For the word "such", copy every line of the material that includes it.

##### Record set

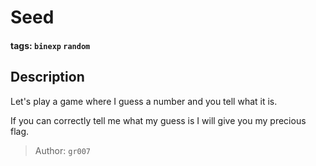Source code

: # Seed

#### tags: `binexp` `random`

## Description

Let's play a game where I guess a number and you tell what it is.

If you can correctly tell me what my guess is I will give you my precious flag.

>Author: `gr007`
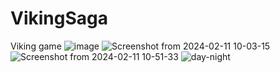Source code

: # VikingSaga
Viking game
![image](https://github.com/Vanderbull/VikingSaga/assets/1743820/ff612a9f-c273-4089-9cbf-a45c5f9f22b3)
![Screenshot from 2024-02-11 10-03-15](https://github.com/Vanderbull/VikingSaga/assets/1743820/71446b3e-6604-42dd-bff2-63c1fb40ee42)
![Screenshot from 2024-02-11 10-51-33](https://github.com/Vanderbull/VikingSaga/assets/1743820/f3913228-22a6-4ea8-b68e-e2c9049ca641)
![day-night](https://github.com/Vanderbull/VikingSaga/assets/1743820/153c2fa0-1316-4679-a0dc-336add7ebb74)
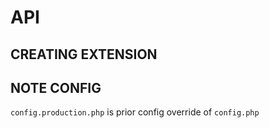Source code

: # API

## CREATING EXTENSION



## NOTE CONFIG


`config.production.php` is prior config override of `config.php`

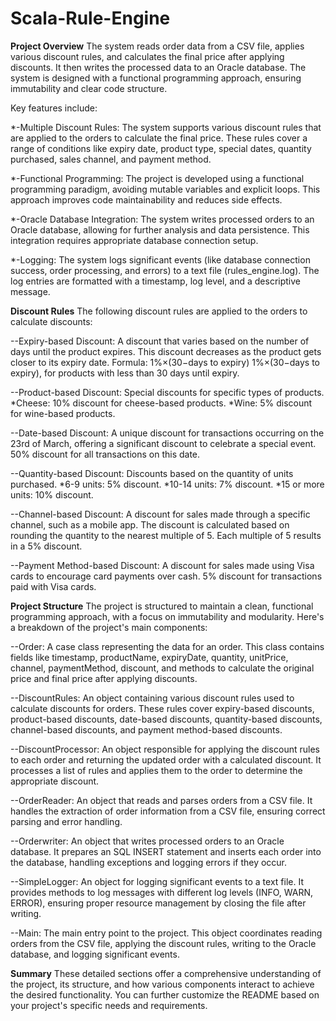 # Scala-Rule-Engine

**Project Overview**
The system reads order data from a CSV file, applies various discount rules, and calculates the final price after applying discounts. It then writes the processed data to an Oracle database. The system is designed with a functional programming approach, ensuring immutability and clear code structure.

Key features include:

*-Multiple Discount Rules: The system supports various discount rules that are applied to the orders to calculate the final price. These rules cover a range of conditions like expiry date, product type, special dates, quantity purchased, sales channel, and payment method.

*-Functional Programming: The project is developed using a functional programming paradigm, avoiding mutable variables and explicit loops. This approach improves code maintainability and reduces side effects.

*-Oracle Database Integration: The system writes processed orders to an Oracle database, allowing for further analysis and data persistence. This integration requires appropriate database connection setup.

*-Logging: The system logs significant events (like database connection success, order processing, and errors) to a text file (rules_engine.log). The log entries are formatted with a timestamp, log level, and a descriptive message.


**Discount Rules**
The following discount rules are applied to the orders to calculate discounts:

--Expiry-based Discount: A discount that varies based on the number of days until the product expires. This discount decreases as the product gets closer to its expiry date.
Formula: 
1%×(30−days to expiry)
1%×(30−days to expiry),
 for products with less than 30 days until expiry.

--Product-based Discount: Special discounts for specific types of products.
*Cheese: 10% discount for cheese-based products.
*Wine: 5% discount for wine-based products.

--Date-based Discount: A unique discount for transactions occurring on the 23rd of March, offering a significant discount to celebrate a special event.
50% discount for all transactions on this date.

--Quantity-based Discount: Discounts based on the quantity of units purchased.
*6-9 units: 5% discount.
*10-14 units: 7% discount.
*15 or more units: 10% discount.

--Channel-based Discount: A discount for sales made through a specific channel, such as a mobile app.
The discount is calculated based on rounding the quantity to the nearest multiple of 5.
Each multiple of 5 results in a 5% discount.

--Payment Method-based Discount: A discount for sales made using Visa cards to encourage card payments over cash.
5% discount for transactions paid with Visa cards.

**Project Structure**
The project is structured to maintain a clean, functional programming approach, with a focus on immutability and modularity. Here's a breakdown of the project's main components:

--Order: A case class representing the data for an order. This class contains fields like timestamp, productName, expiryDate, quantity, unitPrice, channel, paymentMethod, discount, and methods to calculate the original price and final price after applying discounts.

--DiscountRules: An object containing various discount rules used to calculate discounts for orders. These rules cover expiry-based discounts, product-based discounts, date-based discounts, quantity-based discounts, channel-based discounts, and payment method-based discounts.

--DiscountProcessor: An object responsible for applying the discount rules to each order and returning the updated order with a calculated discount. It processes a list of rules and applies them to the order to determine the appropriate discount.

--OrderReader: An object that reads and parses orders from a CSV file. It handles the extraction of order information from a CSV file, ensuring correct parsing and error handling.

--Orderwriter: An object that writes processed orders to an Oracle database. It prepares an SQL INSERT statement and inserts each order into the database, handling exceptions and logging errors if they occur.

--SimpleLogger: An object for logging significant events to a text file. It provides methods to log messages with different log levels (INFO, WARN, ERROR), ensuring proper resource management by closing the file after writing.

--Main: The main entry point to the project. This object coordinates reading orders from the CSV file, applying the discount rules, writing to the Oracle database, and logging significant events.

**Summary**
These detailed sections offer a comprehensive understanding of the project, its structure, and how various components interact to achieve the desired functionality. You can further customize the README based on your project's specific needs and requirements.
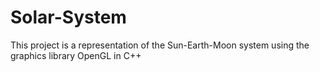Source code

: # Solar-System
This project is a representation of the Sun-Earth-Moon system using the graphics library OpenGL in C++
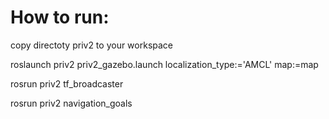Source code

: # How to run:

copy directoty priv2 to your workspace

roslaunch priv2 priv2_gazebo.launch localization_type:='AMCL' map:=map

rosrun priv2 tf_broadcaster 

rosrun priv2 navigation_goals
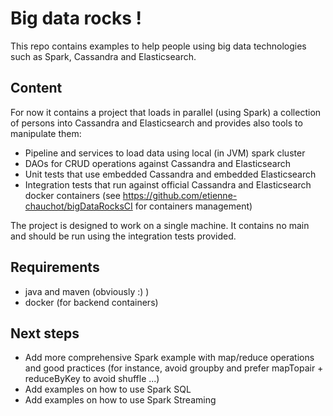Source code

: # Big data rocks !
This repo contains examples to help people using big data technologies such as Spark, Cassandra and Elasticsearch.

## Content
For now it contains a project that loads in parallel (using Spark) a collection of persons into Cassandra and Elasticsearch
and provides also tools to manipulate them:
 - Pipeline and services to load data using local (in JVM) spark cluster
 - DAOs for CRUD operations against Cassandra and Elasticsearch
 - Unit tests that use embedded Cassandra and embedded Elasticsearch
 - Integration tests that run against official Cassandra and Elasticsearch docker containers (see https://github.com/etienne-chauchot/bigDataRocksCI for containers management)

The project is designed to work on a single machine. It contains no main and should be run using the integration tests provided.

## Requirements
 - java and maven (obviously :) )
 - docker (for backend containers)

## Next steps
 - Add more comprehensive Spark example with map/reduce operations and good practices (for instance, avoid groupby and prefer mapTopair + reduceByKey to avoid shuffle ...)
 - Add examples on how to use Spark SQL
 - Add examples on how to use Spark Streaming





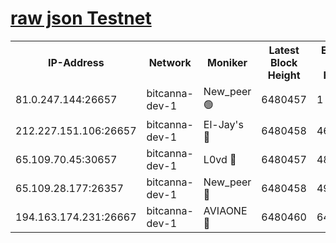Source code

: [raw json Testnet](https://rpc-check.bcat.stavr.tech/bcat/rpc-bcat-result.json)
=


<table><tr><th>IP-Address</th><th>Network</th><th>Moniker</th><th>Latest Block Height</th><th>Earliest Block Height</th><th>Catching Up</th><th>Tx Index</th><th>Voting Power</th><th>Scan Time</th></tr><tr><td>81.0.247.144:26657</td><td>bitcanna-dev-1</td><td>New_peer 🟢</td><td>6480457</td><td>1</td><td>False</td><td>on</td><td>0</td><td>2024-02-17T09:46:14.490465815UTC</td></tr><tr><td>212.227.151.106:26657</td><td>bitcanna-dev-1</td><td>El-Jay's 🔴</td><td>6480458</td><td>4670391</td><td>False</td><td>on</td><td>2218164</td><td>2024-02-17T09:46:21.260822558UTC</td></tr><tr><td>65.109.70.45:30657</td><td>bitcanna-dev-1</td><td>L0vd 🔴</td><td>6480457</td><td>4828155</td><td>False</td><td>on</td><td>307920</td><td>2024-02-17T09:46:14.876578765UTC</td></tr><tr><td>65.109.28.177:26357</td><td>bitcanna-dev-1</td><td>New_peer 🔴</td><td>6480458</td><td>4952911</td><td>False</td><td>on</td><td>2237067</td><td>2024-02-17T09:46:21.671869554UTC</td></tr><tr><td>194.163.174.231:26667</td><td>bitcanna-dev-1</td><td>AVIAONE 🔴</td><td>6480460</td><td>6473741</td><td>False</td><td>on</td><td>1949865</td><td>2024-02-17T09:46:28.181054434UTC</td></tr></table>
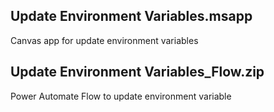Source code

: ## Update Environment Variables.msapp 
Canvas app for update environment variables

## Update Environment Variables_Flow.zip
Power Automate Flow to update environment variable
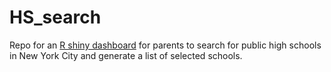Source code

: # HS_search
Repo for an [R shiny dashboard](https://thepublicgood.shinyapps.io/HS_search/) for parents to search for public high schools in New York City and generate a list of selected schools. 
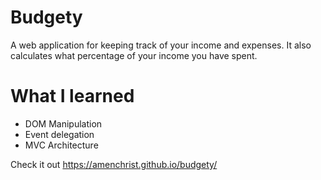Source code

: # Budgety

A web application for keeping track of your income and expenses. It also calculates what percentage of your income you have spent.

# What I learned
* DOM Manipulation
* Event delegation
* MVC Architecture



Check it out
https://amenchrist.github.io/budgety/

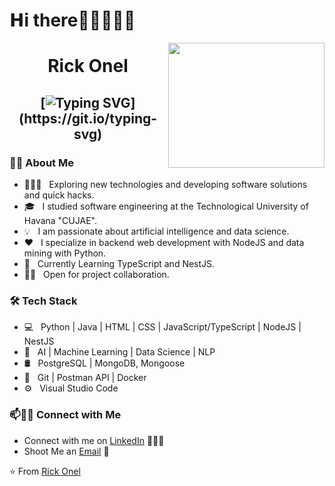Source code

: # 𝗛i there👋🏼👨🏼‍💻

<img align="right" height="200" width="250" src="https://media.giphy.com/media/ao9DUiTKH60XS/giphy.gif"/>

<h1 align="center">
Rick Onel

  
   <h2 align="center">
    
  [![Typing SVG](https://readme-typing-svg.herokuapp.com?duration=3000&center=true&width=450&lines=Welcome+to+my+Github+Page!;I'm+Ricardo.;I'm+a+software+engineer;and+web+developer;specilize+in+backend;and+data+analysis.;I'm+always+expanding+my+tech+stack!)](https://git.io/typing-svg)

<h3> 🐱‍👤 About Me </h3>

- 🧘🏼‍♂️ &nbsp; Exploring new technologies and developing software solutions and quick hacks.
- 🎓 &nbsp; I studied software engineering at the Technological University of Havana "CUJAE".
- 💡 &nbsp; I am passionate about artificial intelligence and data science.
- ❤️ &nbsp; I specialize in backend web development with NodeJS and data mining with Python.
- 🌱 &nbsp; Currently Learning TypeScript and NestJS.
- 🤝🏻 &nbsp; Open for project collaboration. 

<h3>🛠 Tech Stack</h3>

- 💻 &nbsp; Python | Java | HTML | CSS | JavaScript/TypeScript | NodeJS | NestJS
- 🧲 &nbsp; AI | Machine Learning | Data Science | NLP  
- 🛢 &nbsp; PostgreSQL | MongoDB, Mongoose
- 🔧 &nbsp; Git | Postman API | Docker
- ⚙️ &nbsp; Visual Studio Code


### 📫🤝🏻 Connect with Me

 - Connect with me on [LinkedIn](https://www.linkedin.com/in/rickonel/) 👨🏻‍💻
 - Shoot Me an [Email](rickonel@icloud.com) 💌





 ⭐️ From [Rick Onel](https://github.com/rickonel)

##########
##### Record set

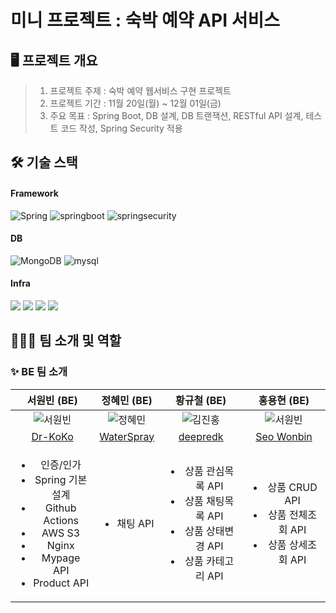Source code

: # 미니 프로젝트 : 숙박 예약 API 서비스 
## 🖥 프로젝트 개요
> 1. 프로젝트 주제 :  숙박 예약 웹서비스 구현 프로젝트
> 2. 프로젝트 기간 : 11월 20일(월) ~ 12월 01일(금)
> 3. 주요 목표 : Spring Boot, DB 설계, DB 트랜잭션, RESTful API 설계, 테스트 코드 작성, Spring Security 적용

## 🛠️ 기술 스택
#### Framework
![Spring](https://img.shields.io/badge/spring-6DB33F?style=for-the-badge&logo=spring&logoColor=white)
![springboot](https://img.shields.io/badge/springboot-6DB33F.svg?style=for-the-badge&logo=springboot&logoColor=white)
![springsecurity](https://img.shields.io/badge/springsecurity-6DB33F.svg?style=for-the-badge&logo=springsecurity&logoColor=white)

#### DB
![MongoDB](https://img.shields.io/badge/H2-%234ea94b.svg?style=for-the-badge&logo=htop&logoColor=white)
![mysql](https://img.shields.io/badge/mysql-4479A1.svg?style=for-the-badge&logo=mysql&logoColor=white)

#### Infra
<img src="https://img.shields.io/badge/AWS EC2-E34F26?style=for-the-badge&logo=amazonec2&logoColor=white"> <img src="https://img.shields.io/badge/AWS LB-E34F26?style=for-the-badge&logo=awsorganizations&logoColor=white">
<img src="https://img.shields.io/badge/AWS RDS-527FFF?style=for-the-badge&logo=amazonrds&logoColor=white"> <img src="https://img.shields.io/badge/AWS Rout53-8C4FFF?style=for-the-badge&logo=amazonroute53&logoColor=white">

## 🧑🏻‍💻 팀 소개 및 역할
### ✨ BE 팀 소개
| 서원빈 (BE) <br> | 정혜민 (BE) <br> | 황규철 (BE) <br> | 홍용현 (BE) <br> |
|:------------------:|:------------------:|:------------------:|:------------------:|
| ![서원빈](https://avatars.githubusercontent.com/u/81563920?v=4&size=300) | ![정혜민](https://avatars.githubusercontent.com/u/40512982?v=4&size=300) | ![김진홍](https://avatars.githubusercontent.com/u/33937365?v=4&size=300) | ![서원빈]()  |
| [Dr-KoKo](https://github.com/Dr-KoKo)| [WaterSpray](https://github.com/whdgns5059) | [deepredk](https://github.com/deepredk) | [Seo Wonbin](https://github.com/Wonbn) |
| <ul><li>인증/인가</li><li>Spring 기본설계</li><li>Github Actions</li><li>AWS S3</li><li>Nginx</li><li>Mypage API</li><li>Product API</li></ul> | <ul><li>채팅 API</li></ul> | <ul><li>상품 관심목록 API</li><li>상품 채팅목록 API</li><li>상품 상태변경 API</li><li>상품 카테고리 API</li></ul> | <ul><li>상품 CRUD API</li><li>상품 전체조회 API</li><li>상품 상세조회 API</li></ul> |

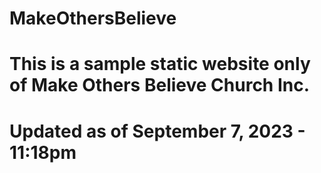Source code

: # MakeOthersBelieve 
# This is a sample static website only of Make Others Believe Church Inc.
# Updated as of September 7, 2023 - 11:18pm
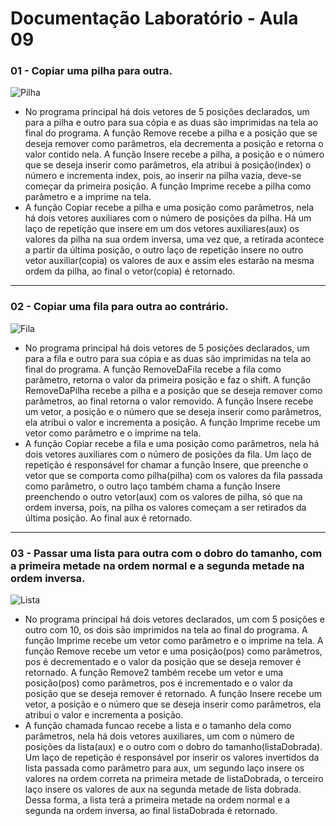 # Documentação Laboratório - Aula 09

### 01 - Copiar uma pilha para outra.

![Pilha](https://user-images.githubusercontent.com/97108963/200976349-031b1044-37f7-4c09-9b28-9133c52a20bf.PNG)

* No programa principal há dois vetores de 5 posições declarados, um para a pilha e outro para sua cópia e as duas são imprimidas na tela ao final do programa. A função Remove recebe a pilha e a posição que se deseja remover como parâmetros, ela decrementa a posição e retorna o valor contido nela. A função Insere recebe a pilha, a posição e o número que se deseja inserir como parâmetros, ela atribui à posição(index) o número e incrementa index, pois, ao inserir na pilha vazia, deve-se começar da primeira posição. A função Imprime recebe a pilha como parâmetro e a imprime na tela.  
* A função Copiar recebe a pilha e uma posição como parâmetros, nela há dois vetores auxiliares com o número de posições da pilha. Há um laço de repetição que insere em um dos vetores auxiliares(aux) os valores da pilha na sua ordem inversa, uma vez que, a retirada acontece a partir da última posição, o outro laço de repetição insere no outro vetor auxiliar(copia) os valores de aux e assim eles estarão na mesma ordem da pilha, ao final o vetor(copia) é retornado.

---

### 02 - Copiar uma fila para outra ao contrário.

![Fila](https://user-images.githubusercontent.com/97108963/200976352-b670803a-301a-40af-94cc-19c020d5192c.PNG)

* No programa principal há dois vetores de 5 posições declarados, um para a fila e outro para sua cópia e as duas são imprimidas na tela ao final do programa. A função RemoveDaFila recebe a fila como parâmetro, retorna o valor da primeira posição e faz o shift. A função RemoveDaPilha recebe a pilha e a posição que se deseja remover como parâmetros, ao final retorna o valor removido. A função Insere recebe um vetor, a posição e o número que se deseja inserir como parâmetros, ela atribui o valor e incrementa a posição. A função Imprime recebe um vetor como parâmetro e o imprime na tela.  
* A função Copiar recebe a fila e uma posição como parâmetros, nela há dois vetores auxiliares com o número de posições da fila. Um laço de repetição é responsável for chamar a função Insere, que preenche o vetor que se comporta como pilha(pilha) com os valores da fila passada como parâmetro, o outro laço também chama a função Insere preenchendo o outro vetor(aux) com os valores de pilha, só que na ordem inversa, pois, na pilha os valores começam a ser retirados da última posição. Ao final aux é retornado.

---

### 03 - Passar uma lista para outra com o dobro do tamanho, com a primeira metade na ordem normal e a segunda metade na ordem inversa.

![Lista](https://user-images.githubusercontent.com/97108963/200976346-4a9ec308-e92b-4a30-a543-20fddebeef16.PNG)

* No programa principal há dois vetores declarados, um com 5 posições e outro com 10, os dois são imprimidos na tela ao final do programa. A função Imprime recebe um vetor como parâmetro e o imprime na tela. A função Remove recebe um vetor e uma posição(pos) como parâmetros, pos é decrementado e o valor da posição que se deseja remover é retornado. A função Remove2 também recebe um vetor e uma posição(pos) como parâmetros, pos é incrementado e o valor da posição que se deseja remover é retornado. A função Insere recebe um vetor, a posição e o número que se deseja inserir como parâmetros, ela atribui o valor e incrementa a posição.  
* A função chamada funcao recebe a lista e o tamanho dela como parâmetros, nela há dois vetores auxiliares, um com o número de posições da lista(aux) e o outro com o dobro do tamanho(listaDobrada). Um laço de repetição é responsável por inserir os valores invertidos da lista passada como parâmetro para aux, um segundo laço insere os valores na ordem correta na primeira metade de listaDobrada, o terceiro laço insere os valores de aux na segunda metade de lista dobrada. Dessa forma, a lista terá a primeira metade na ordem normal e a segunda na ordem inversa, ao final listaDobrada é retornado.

##########
##### Record set

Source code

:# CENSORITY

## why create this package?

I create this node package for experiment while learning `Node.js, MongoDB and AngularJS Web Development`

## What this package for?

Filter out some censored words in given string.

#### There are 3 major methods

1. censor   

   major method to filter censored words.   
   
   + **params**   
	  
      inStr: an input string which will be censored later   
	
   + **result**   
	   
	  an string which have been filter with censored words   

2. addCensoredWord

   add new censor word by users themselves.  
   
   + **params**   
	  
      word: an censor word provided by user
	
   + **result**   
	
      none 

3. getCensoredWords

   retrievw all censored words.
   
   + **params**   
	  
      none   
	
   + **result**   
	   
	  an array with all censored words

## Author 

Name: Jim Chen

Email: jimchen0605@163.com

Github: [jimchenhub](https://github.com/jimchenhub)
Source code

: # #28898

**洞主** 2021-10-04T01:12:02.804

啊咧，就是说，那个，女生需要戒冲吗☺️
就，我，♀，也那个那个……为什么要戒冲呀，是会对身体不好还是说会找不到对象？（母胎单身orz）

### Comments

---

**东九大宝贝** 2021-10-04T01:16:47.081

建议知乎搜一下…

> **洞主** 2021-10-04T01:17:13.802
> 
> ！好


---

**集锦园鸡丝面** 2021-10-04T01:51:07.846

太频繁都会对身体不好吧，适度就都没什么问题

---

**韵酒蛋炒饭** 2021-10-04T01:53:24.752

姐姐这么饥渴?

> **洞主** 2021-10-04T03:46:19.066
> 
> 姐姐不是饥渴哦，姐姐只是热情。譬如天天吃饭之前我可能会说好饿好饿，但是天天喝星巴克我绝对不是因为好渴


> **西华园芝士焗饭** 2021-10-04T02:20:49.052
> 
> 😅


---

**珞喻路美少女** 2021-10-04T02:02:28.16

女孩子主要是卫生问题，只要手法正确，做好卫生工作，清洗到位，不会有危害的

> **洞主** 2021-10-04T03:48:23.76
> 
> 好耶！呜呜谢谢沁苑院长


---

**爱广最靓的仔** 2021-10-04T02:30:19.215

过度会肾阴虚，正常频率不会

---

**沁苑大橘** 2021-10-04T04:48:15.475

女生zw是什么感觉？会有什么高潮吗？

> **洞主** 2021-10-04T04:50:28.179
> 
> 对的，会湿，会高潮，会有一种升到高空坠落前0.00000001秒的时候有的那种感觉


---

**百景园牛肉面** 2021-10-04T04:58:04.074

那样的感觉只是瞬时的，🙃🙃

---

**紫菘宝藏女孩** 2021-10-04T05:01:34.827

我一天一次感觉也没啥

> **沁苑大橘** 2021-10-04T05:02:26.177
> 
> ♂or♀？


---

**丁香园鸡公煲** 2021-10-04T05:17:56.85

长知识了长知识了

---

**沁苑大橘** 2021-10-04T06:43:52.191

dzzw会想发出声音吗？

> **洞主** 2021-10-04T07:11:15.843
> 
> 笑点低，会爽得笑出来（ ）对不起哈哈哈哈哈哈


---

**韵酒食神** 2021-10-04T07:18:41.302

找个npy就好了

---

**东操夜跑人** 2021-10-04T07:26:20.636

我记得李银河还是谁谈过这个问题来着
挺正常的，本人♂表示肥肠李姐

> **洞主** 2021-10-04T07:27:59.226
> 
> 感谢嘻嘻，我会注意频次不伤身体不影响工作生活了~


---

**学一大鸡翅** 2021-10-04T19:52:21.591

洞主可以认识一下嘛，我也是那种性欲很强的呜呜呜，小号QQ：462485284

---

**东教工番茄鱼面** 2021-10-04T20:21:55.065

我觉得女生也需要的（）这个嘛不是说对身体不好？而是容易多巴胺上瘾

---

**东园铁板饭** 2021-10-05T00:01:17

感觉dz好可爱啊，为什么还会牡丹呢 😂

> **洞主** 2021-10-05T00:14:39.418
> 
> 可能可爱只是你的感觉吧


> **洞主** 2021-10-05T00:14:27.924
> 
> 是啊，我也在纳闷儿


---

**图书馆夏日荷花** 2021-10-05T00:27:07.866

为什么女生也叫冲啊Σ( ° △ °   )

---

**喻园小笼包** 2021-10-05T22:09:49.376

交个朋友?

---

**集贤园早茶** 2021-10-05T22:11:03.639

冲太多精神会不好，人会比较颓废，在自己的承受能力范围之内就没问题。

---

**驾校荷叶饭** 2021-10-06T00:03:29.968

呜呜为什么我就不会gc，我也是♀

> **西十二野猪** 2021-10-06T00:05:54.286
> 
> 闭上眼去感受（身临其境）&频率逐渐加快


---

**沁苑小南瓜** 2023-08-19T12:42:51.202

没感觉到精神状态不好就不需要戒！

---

##########

*Output of the task:*
--Channel-based Discount: A discount for sales made through a specific channel, such as a mobile app.
This repo contains examples to help people using big data technologies such as Spark, Cassandra and Elasticsearch.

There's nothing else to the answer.